Facts: > Harvardian is a family corporation, the stockholders of which are Ildefonso Yap, Virginia King Yap and their children. > Prior to Aug. 9, 1979, an agent of Country Bankers proposed to Harvardian to insure its school building. Although at first reluctant, Harvardian agreed. > Country Banks sent an inspector to inspect the school building and agreed to insure the same for P500,000 for which Harvardian paid an annual premium of P2,500.

> On Aug. 9, 1979, Country Bankers issued to Harvardian a fire insurance policy. On March 12, 1980, (39 days before I was born hehehehe )during the effectivity of said insurance policy, the insured property was totally burned rendering it a total loss. > A claim was made by plaintiff upon defendant but defendant denied it contending that plaintiff had no insurable interest over the building constructed on the piece of land in the name of the late Ildefonso Yap as owner. > It was contended that both the lot and the building were owned by Ildefonso Yap and NOT by the Harvardian Colleges.

Issue: Whether or not Harvardian colleges has a right to the proceeds.
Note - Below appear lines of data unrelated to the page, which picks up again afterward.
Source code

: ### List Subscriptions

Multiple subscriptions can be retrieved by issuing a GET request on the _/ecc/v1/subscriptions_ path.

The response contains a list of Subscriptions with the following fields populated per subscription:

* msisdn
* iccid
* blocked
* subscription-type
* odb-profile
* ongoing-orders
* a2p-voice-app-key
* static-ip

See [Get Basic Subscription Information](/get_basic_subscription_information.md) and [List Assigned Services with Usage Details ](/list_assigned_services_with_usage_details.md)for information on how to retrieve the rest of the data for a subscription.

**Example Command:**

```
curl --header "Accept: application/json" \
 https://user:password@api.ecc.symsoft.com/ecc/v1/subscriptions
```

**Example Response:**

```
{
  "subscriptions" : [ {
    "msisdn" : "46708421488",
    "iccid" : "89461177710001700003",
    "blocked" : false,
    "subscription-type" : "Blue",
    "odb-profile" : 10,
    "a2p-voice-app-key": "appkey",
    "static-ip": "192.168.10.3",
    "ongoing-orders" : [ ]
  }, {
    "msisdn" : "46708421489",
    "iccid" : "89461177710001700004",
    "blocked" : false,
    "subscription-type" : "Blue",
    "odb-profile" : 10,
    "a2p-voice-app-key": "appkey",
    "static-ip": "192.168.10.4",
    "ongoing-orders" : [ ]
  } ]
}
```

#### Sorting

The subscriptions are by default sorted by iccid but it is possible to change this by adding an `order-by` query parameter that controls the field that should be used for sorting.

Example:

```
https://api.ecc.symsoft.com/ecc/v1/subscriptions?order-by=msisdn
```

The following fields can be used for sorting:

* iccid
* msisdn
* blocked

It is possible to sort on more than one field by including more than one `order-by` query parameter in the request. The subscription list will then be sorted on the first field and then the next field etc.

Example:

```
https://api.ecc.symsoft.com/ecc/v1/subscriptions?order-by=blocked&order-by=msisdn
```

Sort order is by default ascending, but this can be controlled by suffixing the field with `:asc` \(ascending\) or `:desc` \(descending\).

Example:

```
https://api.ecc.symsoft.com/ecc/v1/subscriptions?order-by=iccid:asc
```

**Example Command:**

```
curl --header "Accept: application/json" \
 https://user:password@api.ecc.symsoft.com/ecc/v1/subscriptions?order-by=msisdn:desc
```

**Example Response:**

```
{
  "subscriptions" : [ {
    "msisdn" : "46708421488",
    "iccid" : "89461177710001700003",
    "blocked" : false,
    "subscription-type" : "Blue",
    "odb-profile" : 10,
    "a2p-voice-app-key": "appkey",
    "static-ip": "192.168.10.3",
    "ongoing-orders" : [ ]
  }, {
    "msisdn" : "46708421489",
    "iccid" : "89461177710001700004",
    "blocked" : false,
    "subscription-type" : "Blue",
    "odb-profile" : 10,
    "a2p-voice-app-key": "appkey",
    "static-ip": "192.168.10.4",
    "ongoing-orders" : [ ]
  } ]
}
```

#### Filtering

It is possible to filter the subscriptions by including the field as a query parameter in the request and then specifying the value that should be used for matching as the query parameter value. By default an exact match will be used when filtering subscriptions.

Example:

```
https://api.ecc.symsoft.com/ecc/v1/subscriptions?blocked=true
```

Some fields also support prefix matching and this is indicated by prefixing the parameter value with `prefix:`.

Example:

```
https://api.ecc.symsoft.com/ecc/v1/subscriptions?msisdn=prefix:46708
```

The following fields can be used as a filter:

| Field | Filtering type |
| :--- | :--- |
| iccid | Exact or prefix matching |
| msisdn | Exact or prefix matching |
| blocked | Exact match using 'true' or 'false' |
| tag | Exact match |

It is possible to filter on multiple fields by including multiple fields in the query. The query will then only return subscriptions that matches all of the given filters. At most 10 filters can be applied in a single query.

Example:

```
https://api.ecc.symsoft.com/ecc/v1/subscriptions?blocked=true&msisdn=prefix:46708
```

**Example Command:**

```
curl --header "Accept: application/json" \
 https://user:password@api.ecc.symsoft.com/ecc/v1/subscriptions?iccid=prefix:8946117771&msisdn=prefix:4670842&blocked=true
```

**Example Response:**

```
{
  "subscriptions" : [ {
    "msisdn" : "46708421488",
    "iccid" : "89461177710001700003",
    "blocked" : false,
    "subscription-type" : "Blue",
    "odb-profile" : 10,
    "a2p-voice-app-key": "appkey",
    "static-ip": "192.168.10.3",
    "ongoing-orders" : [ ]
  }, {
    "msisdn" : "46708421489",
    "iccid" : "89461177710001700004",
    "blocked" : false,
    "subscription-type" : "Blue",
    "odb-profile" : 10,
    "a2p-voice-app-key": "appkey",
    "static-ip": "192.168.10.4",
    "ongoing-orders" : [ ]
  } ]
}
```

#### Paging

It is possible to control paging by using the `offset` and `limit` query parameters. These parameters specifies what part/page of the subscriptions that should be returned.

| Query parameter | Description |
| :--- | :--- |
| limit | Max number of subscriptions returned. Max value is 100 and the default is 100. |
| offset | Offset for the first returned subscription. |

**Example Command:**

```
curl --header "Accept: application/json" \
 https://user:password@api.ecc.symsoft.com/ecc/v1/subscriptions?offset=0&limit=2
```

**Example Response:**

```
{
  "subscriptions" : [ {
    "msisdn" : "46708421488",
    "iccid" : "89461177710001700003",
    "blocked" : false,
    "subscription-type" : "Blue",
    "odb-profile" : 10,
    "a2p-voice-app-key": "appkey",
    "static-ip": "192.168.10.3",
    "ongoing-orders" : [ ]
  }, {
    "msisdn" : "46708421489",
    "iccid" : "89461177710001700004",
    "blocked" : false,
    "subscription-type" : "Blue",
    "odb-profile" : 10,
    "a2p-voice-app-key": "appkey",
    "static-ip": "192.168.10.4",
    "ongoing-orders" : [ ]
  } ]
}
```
Held: Harvardian has a right to the proceeds. Regardless of the nature of the title of the insured or even if he did not have title to the property insured, the contract of fire insurance should still be upheld if his interest in or his relation to the property is such that he will be benefited in its continued existence or suffer a direct pecuniary loss from its destruction or injury. The test in determining insurable interest in property is whether one will derive pecuniary benefit or advantage from its preservation, or will suffer pecuniary loss or damage from its destruction, termination or injury by the happening of the event insured against.

Here Harvardian was not only in possession of the building but was in fact using the same for several years with the knowledge and consent of Ildefonso Yap. It is reasonably fair to assume that had the building not been burned, Harvardian would have been allowed the continued use of the same as the site of its operation as an educational institution. Harvardian therefore would have been directly benefited by the preservation of the property, and certainly suffered a pecuniary loss by its being burned.